[Opening Exercise data section]

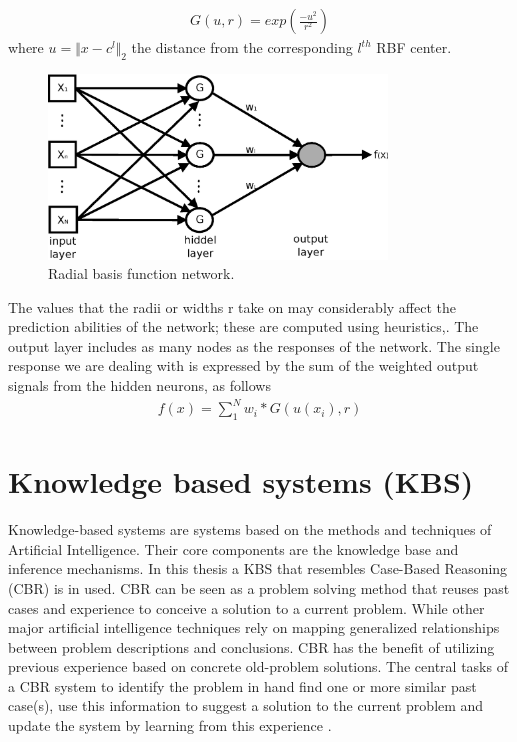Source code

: \begin{eqnarray}
	G(u,r)=exp(\frac{-u^2}{r^2})
\end{eqnarray}  
where $u=\Vert x-c^l \Vert_2$ the distance from the corresponding $l^{th}$ RBF center.

\begin{figure}[h!]
\centering
\includegraphics[width=90mm]{RBF.eps} 
\caption{Radial basis function network.}
\label{rbf1}
\end{figure}
The values that the radii or widths r take on may considerably affect the prediction abilities of the network; these are computed using heuristics,\cite{Haykin}. The output layer includes as many nodes as the responses of the network. The single response we are dealing with is expressed by the sum of the weighted output signals from the hidden neurons, as follows             
\begin{eqnarray}
	f(x)=\sum _1^N w_i*G(u(x_i),r)
\end{eqnarray}  



\section{Knowledge based systems (KBS)}
Knowledge-based systems are systems based on the methods and techniques 
of Artificial Intelligence. Their core components are the knowledge base and 
inference mechanisms. In this thesis a KBS that resembles Case-Based Reasoning (CBR) is in used.
CBR can be seen as a problem solving method that 
reuses past cases and experience to conceive a solution to a current problem. 
While other major artificial intelligence techniques rely on mapping generalized 
relationships between problem descriptions and conclusions. CBR has the benefit 
of utilizing previous experience based on concrete old-problem solutions. 
The central tasks of a CBR system to identify the problem in hand find one or 
more similar past case(s), use this information to suggest a solution to the current 
problem and update the system by learning from this experience \cite{kolodner_1991,kolodner_1993,slade_1991,riesbeck_1989}.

[Closing Exercise data section]

Exclude all images and restate the records above word for word.

Source code

: \begin{eqnarray}
	G(u,r)=exp(\frac{-u^2}{r^2})
\end{eqnarray}  
where $u=\Vert x-c^l \Vert_2$ the distance from the corresponding $l^{th}$ RBF center.

\begin{figure}[h!]
\centering
\includegraphics[width=90mm]{RBF.eps} 
\caption{Radial basis function network.}
\label{rbf1}
\end{figure}
The values that the radii or widths r take on may considerably affect the prediction abilities of the network; these are computed using heuristics,\cite{Haykin}. The output layer includes as many nodes as the responses of the network. The single response we are dealing with is expressed by the sum of the weighted output signals from the hidden neurons, as follows             
\begin{eqnarray}
	f(x)=\sum _1^N w_i*G(u(x_i),r)
\end{eqnarray}  



\section{Knowledge based systems (KBS)}
Knowledge-based systems are systems based on the methods and techniques 
of Artificial Intelligence. Their core components are the knowledge base and 
inference mechanisms. In this thesis a KBS that resembles Case-Based Reasoning (CBR) is in used.
CBR can be seen as a problem solving method that 
reuses past cases and experience to conceive a solution to a current problem. 
While other major artificial intelligence techniques rely on mapping generalized 
relationships between problem descriptions and conclusions. CBR has the benefit 
of utilizing previous experience based on concrete old-problem solutions. 
The central tasks of a CBR system to identify the problem in hand find one or 
more similar past case(s), use this information to suggest a solution to the current 
problem and update the system by learning from this experience \cite{kolodner_1991,kolodner_1993,slade_1991,riesbeck_1989}.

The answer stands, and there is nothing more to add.